## Prompt
Please take the records that follow and repeat exactly the lines starting with the line with "かくのごとくして南泉に寓直し" and going on through the line with "のちに人いはく、趙州古佛なり。".

## Plain-text document sources
--- START ---
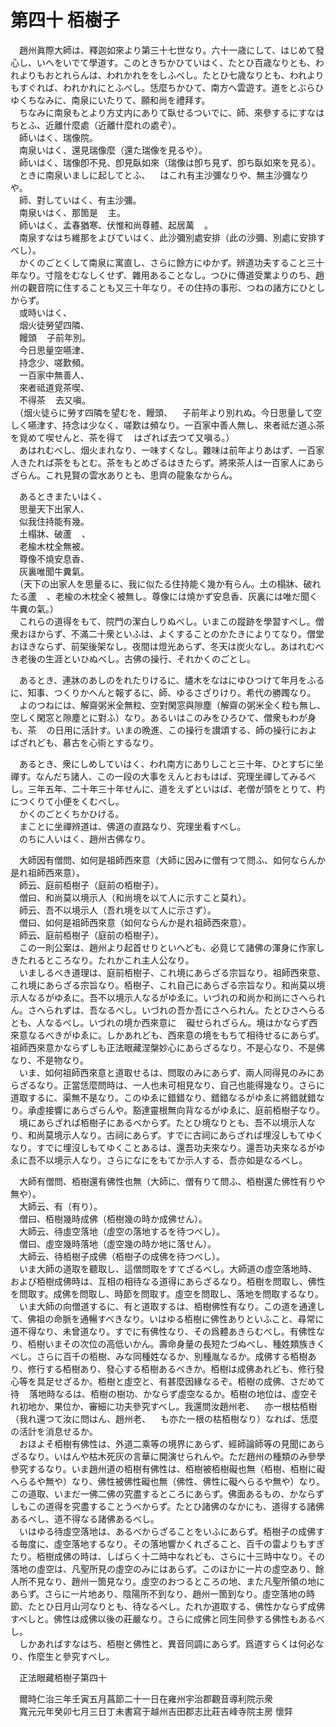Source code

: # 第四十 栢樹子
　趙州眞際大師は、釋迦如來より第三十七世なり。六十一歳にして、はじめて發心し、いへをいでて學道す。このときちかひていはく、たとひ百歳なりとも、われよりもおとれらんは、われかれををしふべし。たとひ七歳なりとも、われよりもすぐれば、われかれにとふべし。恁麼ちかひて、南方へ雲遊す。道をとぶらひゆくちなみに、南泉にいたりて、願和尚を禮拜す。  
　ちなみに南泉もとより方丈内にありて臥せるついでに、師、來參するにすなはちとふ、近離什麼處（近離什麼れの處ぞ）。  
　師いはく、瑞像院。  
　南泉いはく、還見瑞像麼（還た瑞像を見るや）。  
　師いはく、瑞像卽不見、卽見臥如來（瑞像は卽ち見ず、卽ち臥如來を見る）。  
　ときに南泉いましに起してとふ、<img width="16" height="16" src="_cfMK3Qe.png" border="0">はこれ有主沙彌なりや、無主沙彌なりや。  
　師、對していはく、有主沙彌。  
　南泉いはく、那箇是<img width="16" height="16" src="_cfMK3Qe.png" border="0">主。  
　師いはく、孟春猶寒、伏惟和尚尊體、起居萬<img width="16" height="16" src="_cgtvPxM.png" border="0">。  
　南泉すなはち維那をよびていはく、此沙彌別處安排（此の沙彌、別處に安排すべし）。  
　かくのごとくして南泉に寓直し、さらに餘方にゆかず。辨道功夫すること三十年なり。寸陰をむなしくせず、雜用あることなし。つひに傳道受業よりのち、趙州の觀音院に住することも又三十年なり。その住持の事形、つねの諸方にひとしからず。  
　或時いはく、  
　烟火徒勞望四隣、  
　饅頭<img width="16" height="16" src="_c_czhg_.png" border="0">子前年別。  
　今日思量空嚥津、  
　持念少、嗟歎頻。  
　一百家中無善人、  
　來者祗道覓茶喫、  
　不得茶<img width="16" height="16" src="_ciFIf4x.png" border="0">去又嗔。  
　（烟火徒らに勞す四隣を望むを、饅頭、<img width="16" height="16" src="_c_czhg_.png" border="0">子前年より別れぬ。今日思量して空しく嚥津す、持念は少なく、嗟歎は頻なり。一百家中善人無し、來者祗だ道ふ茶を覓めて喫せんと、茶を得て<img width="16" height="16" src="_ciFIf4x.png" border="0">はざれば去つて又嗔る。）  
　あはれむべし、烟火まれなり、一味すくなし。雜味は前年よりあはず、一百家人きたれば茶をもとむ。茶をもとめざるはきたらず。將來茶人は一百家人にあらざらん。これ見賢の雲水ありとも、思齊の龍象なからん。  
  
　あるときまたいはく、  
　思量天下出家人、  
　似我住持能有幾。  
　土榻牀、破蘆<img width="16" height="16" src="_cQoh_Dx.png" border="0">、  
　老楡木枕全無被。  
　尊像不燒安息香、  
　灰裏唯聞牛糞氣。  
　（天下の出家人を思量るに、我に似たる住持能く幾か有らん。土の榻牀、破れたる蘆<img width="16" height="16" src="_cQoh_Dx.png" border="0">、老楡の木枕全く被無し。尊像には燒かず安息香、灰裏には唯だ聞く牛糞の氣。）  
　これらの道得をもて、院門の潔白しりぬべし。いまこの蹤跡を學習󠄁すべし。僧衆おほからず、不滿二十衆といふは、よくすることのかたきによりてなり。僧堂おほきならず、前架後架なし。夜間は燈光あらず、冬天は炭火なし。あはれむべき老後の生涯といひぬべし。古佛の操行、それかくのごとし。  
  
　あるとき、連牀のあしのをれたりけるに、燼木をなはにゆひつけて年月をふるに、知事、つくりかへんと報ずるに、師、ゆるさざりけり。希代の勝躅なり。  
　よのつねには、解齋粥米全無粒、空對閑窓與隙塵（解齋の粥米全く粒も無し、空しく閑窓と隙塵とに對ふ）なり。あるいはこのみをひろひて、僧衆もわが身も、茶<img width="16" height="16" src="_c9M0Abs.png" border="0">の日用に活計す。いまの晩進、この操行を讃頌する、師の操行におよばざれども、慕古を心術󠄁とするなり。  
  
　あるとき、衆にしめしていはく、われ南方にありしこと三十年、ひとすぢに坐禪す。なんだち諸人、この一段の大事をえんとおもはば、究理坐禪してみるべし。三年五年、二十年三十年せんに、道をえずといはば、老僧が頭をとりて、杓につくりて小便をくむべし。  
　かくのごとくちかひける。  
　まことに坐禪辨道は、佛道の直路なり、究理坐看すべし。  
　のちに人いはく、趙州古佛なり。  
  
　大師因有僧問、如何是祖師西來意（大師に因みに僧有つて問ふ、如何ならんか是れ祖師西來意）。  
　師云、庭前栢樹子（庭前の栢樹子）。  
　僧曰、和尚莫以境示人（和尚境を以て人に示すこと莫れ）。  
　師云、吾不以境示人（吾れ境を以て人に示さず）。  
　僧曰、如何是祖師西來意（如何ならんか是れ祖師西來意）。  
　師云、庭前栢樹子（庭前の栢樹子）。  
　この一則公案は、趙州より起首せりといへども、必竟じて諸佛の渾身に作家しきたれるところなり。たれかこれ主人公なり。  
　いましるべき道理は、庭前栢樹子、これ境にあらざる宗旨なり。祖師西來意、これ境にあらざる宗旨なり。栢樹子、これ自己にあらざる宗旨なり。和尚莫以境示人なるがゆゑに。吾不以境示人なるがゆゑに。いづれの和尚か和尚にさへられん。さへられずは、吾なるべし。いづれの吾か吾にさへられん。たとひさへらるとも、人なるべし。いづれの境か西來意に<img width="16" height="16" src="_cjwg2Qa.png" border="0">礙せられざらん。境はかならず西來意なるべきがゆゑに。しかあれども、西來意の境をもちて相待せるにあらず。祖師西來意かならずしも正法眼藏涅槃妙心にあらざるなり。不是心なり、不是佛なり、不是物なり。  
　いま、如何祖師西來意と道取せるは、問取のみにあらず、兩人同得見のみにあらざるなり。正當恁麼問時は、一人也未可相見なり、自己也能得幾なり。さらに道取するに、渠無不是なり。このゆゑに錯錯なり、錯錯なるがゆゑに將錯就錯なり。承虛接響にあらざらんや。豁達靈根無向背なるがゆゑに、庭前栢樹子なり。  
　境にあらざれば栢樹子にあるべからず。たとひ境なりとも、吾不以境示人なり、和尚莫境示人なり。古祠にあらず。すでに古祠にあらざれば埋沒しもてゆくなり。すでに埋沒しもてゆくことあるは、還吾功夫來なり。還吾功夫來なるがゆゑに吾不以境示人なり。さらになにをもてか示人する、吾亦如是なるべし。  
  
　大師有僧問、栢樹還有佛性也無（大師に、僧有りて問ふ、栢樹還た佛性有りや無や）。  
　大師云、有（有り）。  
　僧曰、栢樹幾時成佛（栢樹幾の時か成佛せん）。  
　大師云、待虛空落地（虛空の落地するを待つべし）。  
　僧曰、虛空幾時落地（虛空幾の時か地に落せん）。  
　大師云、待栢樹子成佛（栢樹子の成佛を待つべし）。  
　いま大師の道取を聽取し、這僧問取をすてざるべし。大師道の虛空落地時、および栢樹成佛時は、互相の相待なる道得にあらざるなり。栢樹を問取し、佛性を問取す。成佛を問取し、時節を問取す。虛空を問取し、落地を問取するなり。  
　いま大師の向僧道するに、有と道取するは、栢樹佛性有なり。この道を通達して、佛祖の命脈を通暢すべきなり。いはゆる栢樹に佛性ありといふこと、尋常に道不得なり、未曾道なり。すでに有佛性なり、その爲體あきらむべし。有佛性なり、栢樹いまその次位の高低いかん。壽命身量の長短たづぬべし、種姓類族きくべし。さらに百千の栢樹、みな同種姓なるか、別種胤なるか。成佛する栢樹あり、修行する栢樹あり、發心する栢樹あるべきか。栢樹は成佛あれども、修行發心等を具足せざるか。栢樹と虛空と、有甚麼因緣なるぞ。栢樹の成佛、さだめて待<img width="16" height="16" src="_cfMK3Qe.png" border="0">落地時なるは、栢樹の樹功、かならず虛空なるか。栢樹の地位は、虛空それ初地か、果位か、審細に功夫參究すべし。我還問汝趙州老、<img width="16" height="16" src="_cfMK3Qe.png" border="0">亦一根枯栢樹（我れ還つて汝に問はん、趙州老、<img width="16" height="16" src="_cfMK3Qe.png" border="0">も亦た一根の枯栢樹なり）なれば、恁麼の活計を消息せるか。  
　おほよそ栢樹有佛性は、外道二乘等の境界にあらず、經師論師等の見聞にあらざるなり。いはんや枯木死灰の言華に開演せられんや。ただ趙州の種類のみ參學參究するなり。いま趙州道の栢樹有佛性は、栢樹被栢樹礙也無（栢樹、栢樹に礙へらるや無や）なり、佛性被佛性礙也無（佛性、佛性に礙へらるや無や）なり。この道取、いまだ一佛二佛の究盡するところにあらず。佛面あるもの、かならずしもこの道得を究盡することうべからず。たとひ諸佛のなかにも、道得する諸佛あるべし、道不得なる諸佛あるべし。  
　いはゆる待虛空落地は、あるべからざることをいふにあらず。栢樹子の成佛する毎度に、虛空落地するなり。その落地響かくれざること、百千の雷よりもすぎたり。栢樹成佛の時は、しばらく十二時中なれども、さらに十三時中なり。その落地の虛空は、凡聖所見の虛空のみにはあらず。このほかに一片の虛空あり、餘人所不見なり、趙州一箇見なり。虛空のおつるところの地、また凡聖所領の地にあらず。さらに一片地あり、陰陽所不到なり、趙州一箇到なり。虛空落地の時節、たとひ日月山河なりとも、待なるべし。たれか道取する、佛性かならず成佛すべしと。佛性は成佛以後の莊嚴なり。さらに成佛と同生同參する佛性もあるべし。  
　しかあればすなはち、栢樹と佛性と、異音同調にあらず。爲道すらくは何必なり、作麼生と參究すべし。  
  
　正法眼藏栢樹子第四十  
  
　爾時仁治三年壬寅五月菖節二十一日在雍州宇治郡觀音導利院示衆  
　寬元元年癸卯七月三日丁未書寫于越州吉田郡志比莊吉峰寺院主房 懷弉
--- END ---
## Answer space
　かくのごとくして南泉に寓直し、さらに餘方にゆかず。辨道功夫すること三十年なり。寸陰をむなしくせず、雜用あることなし。つひに傳道受業よりのち、趙州の觀音院に住することも又三十年なり。その住持の事形、つねの諸方にひとしからず。  
　或時いはく、  
　烟火徒勞望四隣、  
　饅頭<img width="16" height="16" src="_c_czhg_.png" border="0">子前年別。  
　今日思量空嚥津、  
　持念少、嗟歎頻。  
　一百家中無善人、  
　來者祗道覓茶喫、  
　不得茶<img width="16" height="16" src="_ciFIf4x.png" border="0">去又嗔。  
　（烟火徒らに勞す四隣を望むを、饅頭、<img width="16" height="16" src="_c_czhg_.png" border="0">子前年より別れぬ。今日思量して空しく嚥津す、持念は少なく、嗟歎は頻なり。一百家中善人無し、來者祗だ道ふ茶を覓めて喫せんと、茶を得て<img width="16" height="16" src="_ciFIf4x.png" border="0">はざれば去つて又嗔る。）  
　あはれむべし、烟火まれなり、一味すくなし。雜味は前年よりあはず、一百家人きたれば茶をもとむ。茶をもとめざるはきたらず。將來茶人は一百家人にあらざらん。これ見賢の雲水ありとも、思齊の龍象なからん。  
  
　あるときまたいはく、  
　思量天下出家人、  
　似我住持能有幾。  
　土榻牀、破蘆<img width="16" height="16" src="_cQoh_Dx.png" border="0">、  
　老楡木枕全無被。  
　尊像不燒安息香、  
　灰裏唯聞牛糞氣。  
　（天下の出家人を思量るに、我に似たる住持能く幾か有らん。土の榻牀、破れたる蘆<img width="16" height="16" src="_cQoh_Dx.png" border="0">、老楡の木枕全く被無し。尊像には燒かず安息香、灰裏には唯だ聞く牛糞の氣。）  
　これらの道得をもて、院門の潔白しりぬべし。いまこの蹤跡を學習󠄁すべし。僧衆おほからず、不滿二十衆といふは、よくすることのかたきによりてなり。僧堂おほきならず、前架後架なし。夜間は燈光あらず、冬天は炭火なし。あはれむべき老後の生涯といひぬべし。古佛の操行、それかくのごとし。  
  
　あるとき、連牀のあしのをれたりけるに、燼木をなはにゆひつけて年月をふるに、知事、つくりかへんと報ずるに、師、ゆるさざりけり。希代の勝躅なり。  
　よのつねには、解齋粥米全無粒、空對閑窓與隙塵（解齋の粥米全く粒も無し、空しく閑窓と隙塵とに對ふ）なり。あるいはこのみをひろひて、僧衆もわが身も、茶<img width="16" height="16" src="_c9M0Abs.png" border="0">の日用に活計す。いまの晩進、この操行を讃頌する、師の操行におよばざれども、慕古を心術󠄁とするなり。  
  
　あるとき、衆にしめしていはく、われ南方にありしこと三十年、ひとすぢに坐禪す。なんだち諸人、この一段の大事をえんとおもはば、究理坐禪してみるべし。三年五年、二十年三十年せんに、道をえずといはば、老僧が頭をとりて、杓につくりて小便をくむべし。  
　かくのごとくちかひける。  
　まことに坐禪辨道は、佛道の直路なり、究理坐看すべし。  
　のちに人いはく、趙州古佛なり。  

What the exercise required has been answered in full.